Дрозсоор расшифровывается как совместное орание о дрозофиле. Над совместным ором взмывал мощный бас Колюши. Несомненно, слово «орание» обязано его голосу, он орал громче всех, он был оратель, крикун, вопило, басило и прочее. Вполне вероятно, что это он придумал название «Дрозсоор», хотя в этом не признавался. Ор, орание имело для них и второй смысл — пахать, вкалывать, ишачить, словом, работать... Название прижилось и вошло да­же в официальную  историю  мировой  генетики.

В орании сохранялся своеобразный порядок, со­стоял он, пожалуй, в единственном правиле «крас­ной ниточки»: прерывай, неси любую чушь, а док­ладчик все же свою красную ниточку тяни!

Кольцов не понукал и не давал поблажек. Он был из тех людей, любовь которых распознать не просто. Со всеми одинаково вежлив и никаких         лю­безностей. Они гордились им. В самое тяжелое вре­мя никто из них не отвернулся от него. Он не учил их порядочности, но так получилось, что всех его учеников, от старших и до младших — Рапопорта, Сахарова, Фризена, — отличает щепетильная поря­дочность.

Теперь понятно, почему Колюша не хотел ехать в Берлин. На кой ему этот Берлин, когда здесь ра­боты по горло, самый ее смак, когда генетика в Советской стране на подъеме, когда такой    известный ученый, как Герман Мёллер, поговаривает о том, чтобы отправиться из Соединенных Штатов    ра­ботать в Москву. Нет, не поедет он к басурманам в Берлин, к Фогту, в этот клистирный институт, где больше медицины, чем биологии.

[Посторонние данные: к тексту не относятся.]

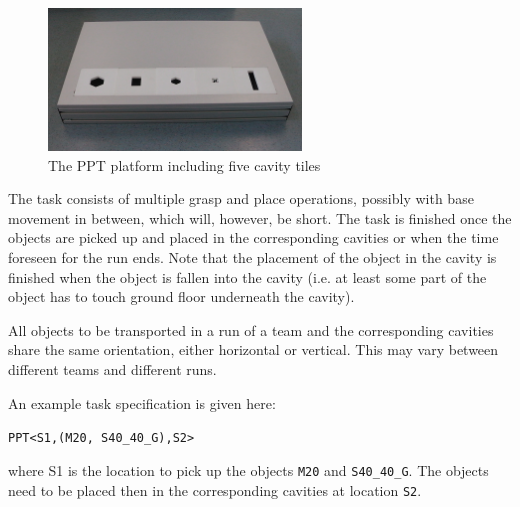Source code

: \begin{figure}
\centering
\includegraphics[width=0.6\textwidth ]{./images/ppt_plattform.jpg}
\caption{The PPT platform including five cavity tiles}
\label{fig:ppt_plattform}
\end{figure}

The task consists of multiple grasp and place operations, possibly with base movement in between, which will, however, be short. The task is finished once the objects are picked up and placed in the corresponding cavities or when the time foreseen for the run ends. Note that the placement of the object in the cavity is finished when the object is fallen into the cavity (i.e. at least some part of the object has to touch ground floor underneath the cavity).
\par
All objects to be transported in a run of a team and the corresponding cavities share the same orientation, either horizontal or vertical. This may vary between different teams and different runs.
\par
An example task specification is given here:
\begin{center}
\texttt{PPT\textless S1,(M20, S40\_40\_G),S2\textgreater}
\end{center}
where S1 is the location to pick up the objects \texttt{M20} and \texttt{S40\_40\_G}. The objects need to be placed then in the corresponding cavities at location \texttt{S2}.
%
%
%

Кольцов все же привел его к наркому. Семашко говорил о необходимости укреплять, поднимать ав­торитет молодой Советской Республики. Тут такой выгодный случай: есть возможность организовать в Европе совместный германо-советский научный центр. Грех не воспользоваться.

— Да, да, надо думать не только о своем науч­ном интересе, — поддержал его Кольцов.

—   Обыкновенно  русские  ученые ездили  за  границу   учиться, — доказывал   Семашко, — либо   к   ка­кому-то корифею, либо методику осваивать, с аппа­ратурой знакомиться, а тут  просят русского генети­ка   поехать,   чтобы   создать   генетическую   лаборато­рию, фактически учить — не зулусов,  а немцев.

Ситуация была, конечно, обольстительно редкая: молодой русский ученый двадцати пяти лет едет в Германию, откуда всегда везли «учености плоды», везет туда русские плоды.

А у Кольцова был и другой мотив.

—  Там гоняться по лекциям не надо, жалованье обеспеченное,  можно   будет   полностью  заняться   исследованиями,   генетикой,   то  есть  наукой  и    ничем другим.   А  организационный   период?    Так    это   же немцы, у них будет Ordnung — полный порядок. Ска­зано— сделано,   сделано — переделывать    не    надо. Новая  работа  избавит от перегрузок, от    отвлекаю­щих забот. Ну и что ж, что басурманы, — немецкий-то язык вы знаете.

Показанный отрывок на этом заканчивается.